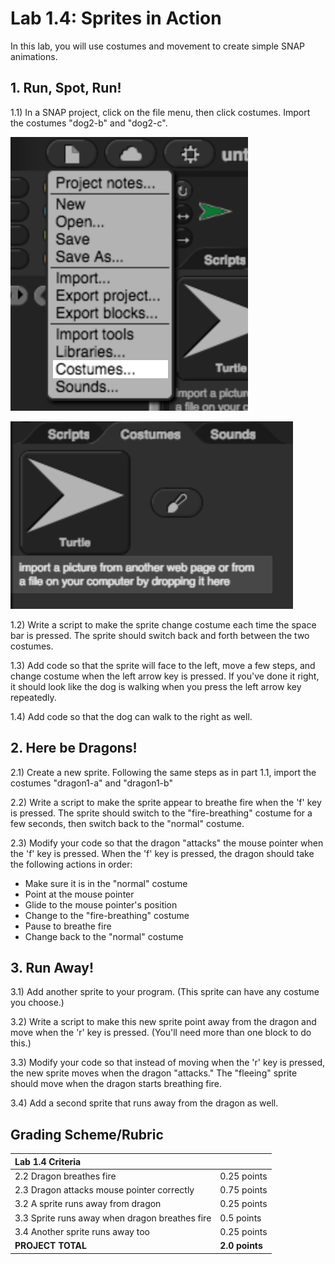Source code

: # Lab 1.4: Sprites in Action

In this lab, you will use costumes and movement to create simple SNAP animations.

## 1. Run, Spot, Run!

1.1\) In a SNAP project, click on the file menu, then click costumes. Import the costumes "dog2-b" and "dog2-c".

![Menu-&amp;gt;Costumes](../../.gitbook/assets/menucostumes.png)

![Import Costumes](../../.gitbook/assets/importcostumes.png)

1.2\) Write a script to make the sprite change costume each time the space bar is pressed. The sprite should switch back and forth between the two costumes.

1.3\) Add code so that the sprite will face to the left, move a few steps, and change costume when the left arrow key is pressed. If you've done it right, it should look like the dog is walking when you press the left arrow key repeatedly.

1.4\) Add code so that the dog can walk to the right as well.

## 2. Here be Dragons!

2.1\) Create a new sprite. Following the same steps as in part 1.1, import the costumes "dragon1-a" and "dragon1-b"

2.2\) Write a script to make the sprite appear to breathe fire when the 'f' key is pressed. The sprite should switch to the "fire-breathing" costume for a few seconds, then switch back to the "normal" costume.

2.3\) Modify your code so that the dragon "attacks" the mouse pointer when the 'f' key is pressed. When the 'f' key is pressed, the dragon should take the following actions in order:

* Make sure it is in the "normal" costume
* Point at the mouse pointer
* Glide to the mouse pointer's position
* Change to the "fire-breathing" costume
* Pause to breathe fire
* Change back to the "normal" costume

## 3. Run Away!

3.1\) Add another sprite to your program. \(This sprite can have any costume you choose.\)

3.2\) Write a script to make this new sprite point away from the dragon and move when the 'r' key is pressed. \(You'll need more than one block to do this.\)

3.3\) Modify your code so that instead of moving when the 'r' key is pressed, the new sprite moves when the dragon "attacks." The "fleeing" sprite should move when the dragon starts breathing fire.

3.4\) Add a second sprite that runs away from the dragon as well.

## Grading Scheme/Rubric

| **Lab 1.4 Criteria** |  |
| :--- | :--- |
| 2.2 Dragon breathes fire | 0.25 points |
| 2.3 Dragon attacks mouse pointer correctly | 0.75 points |
| 3.2 A sprite runs away from dragon | 0.25 points |
| 3.3 Sprite runs away when dragon breathes fire | 0.5 points |
| 3.4 Another sprite runs away too | 0.25 points |
| **PROJECT TOTAL** | **2.0 points** |

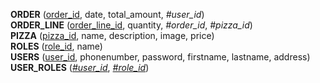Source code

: **ORDER** (<ins>order_id</ins>, date, total_amount, _#user_id_)<br>
**ORDER_LINE** (<ins>order_line_id</ins>, quantity, _#order_id_, _#pizza_id_)<br>
**PIZZA** (<ins>pizza_id</ins>, name, description, image, price)<br>
**ROLES** (<ins>role_id</ins>, name)<br>
**USERS** (<ins>user_id</ins>, phonenumber, password, firstname, lastname, address)<br>
**USER_ROLES** (<ins>_#user_id_</ins>, <ins>_#role_id_</ins>)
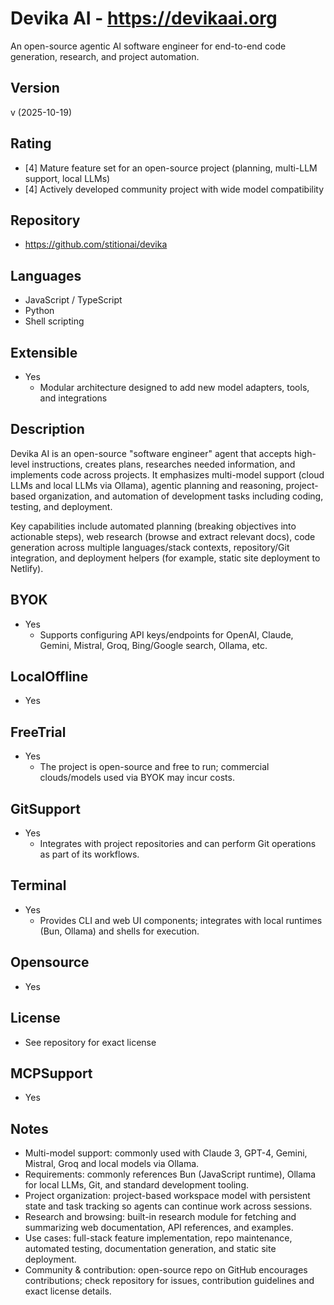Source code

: # Devika AI - https://devikaai.org
An open-source agentic AI software engineer for end-to-end code generation, research, and project automation.
## Version
v (2025-10-19)
## Rating
- [4] Mature feature set for an open-source project (planning, multi-LLM support, local LLMs)
- [4] Actively developed community project with wide model compatibility
## Repository
- https://github.com/stitionai/devika
## Languages
- JavaScript / TypeScript
- Python
- Shell scripting
## Extensible
- Yes
  - Modular architecture designed to add new model adapters, tools, and integrations
## Description
Devika AI is an open-source "software engineer" agent that accepts high-level instructions, creates plans, researches needed information, and implements code across projects. It emphasizes multi-model support (cloud LLMs and local LLMs via Ollama), agentic planning and reasoning, project-based organization, and automation of development tasks including coding, testing, and deployment.

Key capabilities include automated planning (breaking objectives into actionable steps), web research (browse and extract relevant docs), code generation across multiple languages/stack contexts, repository/Git integration, and deployment helpers (for example, static site deployment to Netlify).
## BYOK
- Yes
  - Supports configuring API keys/endpoints for OpenAI, Claude, Gemini, Mistral, Groq, Bing/Google search, Ollama, etc.
## LocalOffline
- Yes
## FreeTrial
- Yes
  - The project is open-source and free to run; commercial clouds/models used via BYOK may incur costs.
## GitSupport
- Yes
  - Integrates with project repositories and can perform Git operations as part of its workflows.
## Terminal
- Yes
  - Provides CLI and web UI components; integrates with local runtimes (Bun, Ollama) and shells for execution.
## Opensource
- Yes
## License
- See repository for exact license
## MCPSupport
- Yes
## Notes
- Multi-model support: commonly used with Claude 3, GPT-4, Gemini, Mistral, Groq and local models via Ollama.
- Requirements: commonly references Bun (JavaScript runtime), Ollama for local LLMs, Git, and standard development tooling.
- Project organization: project-based workspace model with persistent state and task tracking so agents can continue work across sessions.
- Research and browsing: built-in research module for fetching and summarizing web documentation, API references, and examples.
- Use cases: full-stack feature implementation, repo maintenance, automated testing, documentation generation, and static site deployment.
- Community & contribution: open-source repo on GitHub encourages contributions; check repository for issues, contribution guidelines and exact license details.

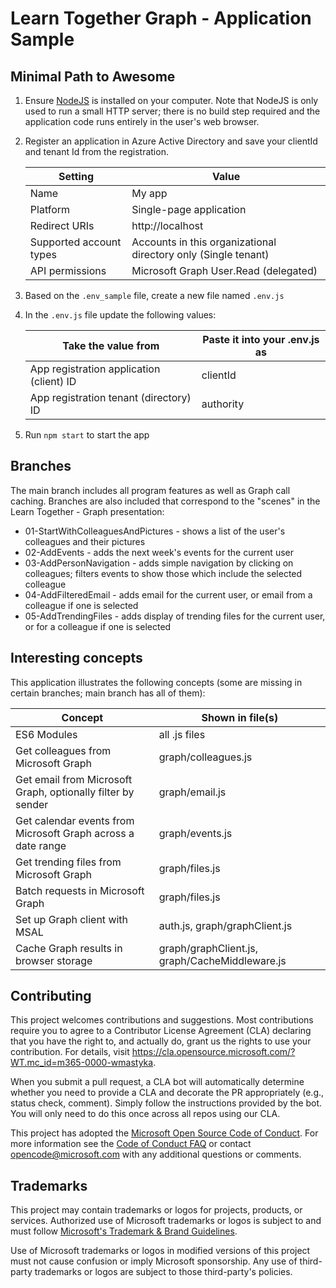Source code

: # Learn Together Graph - Application Sample

## Minimal Path to Awesome

1. Ensure [NodeJS](https://nodejs.org) is installed on your computer. Note that NodeJS is only used to run a small HTTP server; there is no build step required and the application code runs entirely in the user's web browser.

1. Register an application in Azure Active Directory and save your clientId and tenant Id from the registration.

    Setting|Value
    -------|-----
    Name|My app
    Platform|Single-page application
    Redirect URIs|http://localhost
    Supported account types|Accounts in this organizational directory only (Single tenant)
    API permissions|Microsoft Graph User.Read (delegated)

1. Based on the `.env_sample` file, create a new file named `.env.js`

1. In the `.env.js` file update the following values:

   Take the value from | Paste it into your .env.js as
   --------------------|------------------------------
   App registration application (client) ID | clientId
   App registration tenant (directory) ID | authority

1. Run `npm start` to start the app

## Branches

The main branch includes all program features as well as Graph call caching.
Branches are also included that correspond to the "scenes" in the Learn Together - Graph presentation:

- 01-StartWithColleaguesAndPictures - shows a list of the user's colleagues and their pictures
- 02-AddEvents - adds the next week's events for the current user
- 03-AddPersonNavigation - adds simple navigation by clicking on colleagues; filters events to show those which include the selected colleague
- 04-AddFilteredEmail - adds email for the current user, or email from a colleague if one is selected
- 05-AddTrendingFiles - adds display of trending files for the current user, or for a colleague if one is selected

## Interesting concepts

This application illustrates the following concepts (some are missing in certain branches; main branch has all of them):

   Concept | Shown in file(s)
   --------|-----------------
   ES6 Modules | all .js files
   Get colleagues from Microsoft Graph | graph/colleagues.js
   Get email from Microsoft Graph, optionally filter by sender | graph/email.js
   Get calendar events from Microsoft Graph across a date range | graph/events.js
   Get trending files from Microsoft Graph | graph/files.js
   Batch requests in Microsoft Graph | graph/files.js
   Set up Graph client with MSAL | auth.js, graph/graphClient.js
   Cache Graph results in browser storage | graph/graphClient.js, graph/CacheMiddleware.js

## Contributing

This project welcomes contributions and suggestions.  Most contributions require you to agree to a Contributor License Agreement (CLA) declaring that you have the right to, and actually do, grant us the rights to use your contribution. For details, visit https://cla.opensource.microsoft.com/?WT.mc_id=m365-0000-wmastyka.

When you submit a pull request, a CLA bot will automatically determine whether you need to provide a CLA and decorate the PR appropriately (e.g., status check, comment). Simply follow the instructions provided by the bot. You will only need to do this once across all repos using our CLA.

This project has adopted the [Microsoft Open Source Code of Conduct](https://opensource.microsoft.com/codeofconduct/?WT.mc_id=m365-0000-wmastyka). For more information see the [Code of Conduct FAQ](https://opensource.microsoft.com/codeofconduct/faq/?WT.mc_id=m365-0000-wmastyka) or contact [opencode@microsoft.com](mailto:opencode@microsoft.com) with any additional questions or comments.

## Trademarks

This project may contain trademarks or logos for projects, products, or services. Authorized use of Microsoft trademarks or logos is subject to and must follow 
[Microsoft's Trademark & Brand Guidelines](https://www.microsoft.com/legal/intellectualproperty/trademarks/usage/general?WT.mc_id=m365-0000-wmastyka).

Use of Microsoft trademarks or logos in modified versions of this project must not cause confusion or imply Microsoft sponsorship. Any use of third-party trademarks or logos are subject to those third-party's policies.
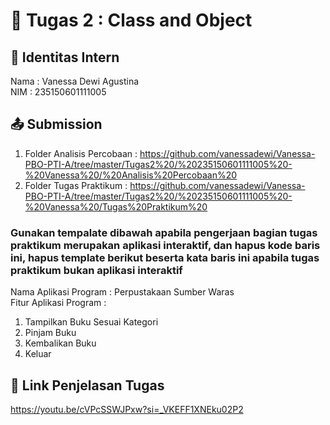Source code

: # 📁 Tugas 2 : Class and Object

## 👤 Identitas Intern
Nama : Vanessa Dewi Agustina          
NIM  : 235150601111005

## 📤 Submission

1. Folder Analisis Percobaan : https://github.com/vanessadewi/Vanessa-PBO-PTI-A/tree/master/Tugas2%20/%20235150601111005%20-%20Vanessa%20/%20Analisis%20Percobaan%20
2. Folder Tugas Praktikum : https://github.com/vanessadewi/Vanessa-PBO-PTI-A/tree/master/Tugas2%20/%20235150601111005%20-%20Vanessa%20/Tugas%20Praktikum%20

### Gunakan tempalate dibawah apabila pengerjaan bagian tugas praktikum merupakan aplikasi interaktif, dan hapus kode baris ini, hapus template berikut beserta kata baris ini apabila tugas praktikum bukan aplikasi interaktif

Nama Aplikasi Program : Perpustakaan Sumber Waras   
Fitur Aplikasi Program :                   
1. Tampilkan Buku Sesuai Kategori
2. Pinjam Buku
3. Kembalikan Buku
0. Keluar

## 🔗 Link Penjelasan Tugas

https://youtu.be/cVPcSSWJPxw?si=_VKEFF1XNEku02P2
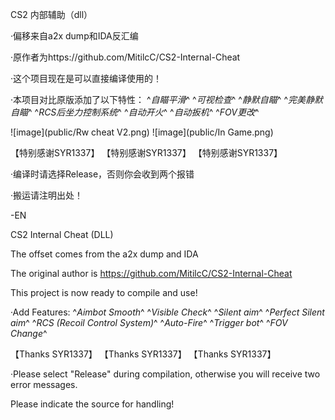 CS2 内部辅助（dll）

·偏移来自a2x dump和IDA反汇编

·原作者为https://github.com/MitilcC/CS2-Internal-Cheat

·这个项目现在是可以直接编译使用的！

·本项目对比原版添加了以下特性：
^*自瞄平滑*^
^*可视检查*^
^*静默自瞄*^
^*完美静默自瞄*^
^*RCS后坐力控制系统*^
^*自动开火*^
^*自动扳机*^
^*FOV更改*^

![image](public/Rw cheat V2.png)
![image](public/In Game.png)

 【特别感谢SYR1337】
 【特别感谢SYR1337】
 【特别感谢SYR1337】


·编译时请选择Release，否则你会收到两个报错


·搬运请注明出处！

-EN

CS2 Internal Cheat (DLL)

The offset comes from the a2x dump and IDA

The original author is https://github.com/MitilcC/CS2-Internal-Cheat

This project is now ready to compile and use!

·Add Features: 
^*Aimbot Smooth*^
^*Visible Check*^
^*Silent aim*^
^*Perfect Silent aim*^
^*RCS (Recoil Control System)*^
^*Auto-Fire*^
^*Trigger bot*^
^*FOV Change*^


【Thanks SYR1337】 
【Thanks SYR1337】 
【Thanks SYR1337】


·Please select "Release" during compilation, otherwise you will receive two error messages.

Please indicate the source for handling!
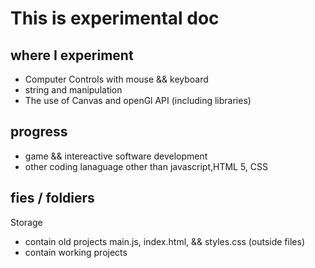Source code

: # This is experimental doc

## where I experiment
 - Computer Controls with mouse && keyboard
 - string and manipulation
 - The use of Canvas and openGl API (including libraries)

## progress
 - game && intereactive software development
 - other coding lanaguage other than javascript,HTML 5, CSS

## fies / foldiers
 Storage
 - contain old projects
 main.js, index.html, && styles.css (outside files)
 - contain working projects
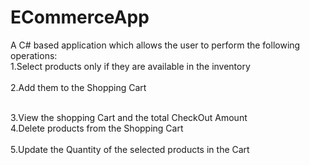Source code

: # ECommerceApp
A C# based application which allows the user to perform the following operations:
<br>1.Select products only if they are available in the inventory </br><br>2.Add them to the Shopping Cart</br>

<br>3.View the shopping Cart and the total CheckOut Amount
<br>4.Delete products from the Shopping Cart </br>
<br>5.Update the Quantity of the selected products in the Cart</br>
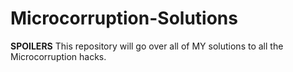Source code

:Microcorruption-Solutions
=========================

**SPOILERS** This repository will go over all of MY solutions to all the Microcorruption hacks.

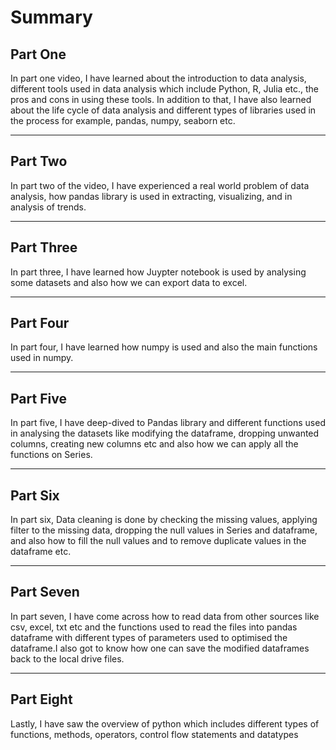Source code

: # Summary

## Part One
In part one video, I have learned about the introduction to data analysis, different tools used in data analysis which include Python, R, Julia etc., the pros and cons in using these tools. 
In addition to that, I have also learned about the life cycle of data analysis and different types of libraries used in the process for example, pandas, numpy, seaborn etc.

---
## Part Two
In part two of the video, I have experienced a real world problem of data analysis, how pandas library is used in extracting, visualizing, and in analysis of trends. 

---
## Part Three
In part three, I have learned how Juypter notebook is used by analysing some datasets and also how we can export data to excel.

---
## Part Four
In part four, I have learned how numpy is used and also the main functions used in numpy. 

---
## Part Five
In part five, I have deep-dived to Pandas library and different functions used in analysing the datasets like modifying the dataframe, dropping unwanted columns, creating new columns etc and also how we can apply all the functions on Series. 

---
## Part Six
In part six, Data cleaning is done by checking the missing values, applying filter to the missing data, dropping the null values in Series and dataframe, and also how to fill the null values and to remove duplicate values in the dataframe etc.

---
## Part Seven 
In part seven, I have come across how to read data from other sources like csv, excel, txt etc and the functions used to read the files into pandas dataframe with different types of parameters used to optimised the dataframe.I also got to know how one can save the modified dataframes back to the local drive files.

---
## Part Eight 
Lastly, I have saw the overview of python which includes different types of functions, methods, operators, control flow statements and datatypes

Work task:
Check the lines above and copy each one that includes "Please".

Response to the task:
·Please select "Release" during compilation, otherwise you will receive two error messages.
Please indicate the source for handling!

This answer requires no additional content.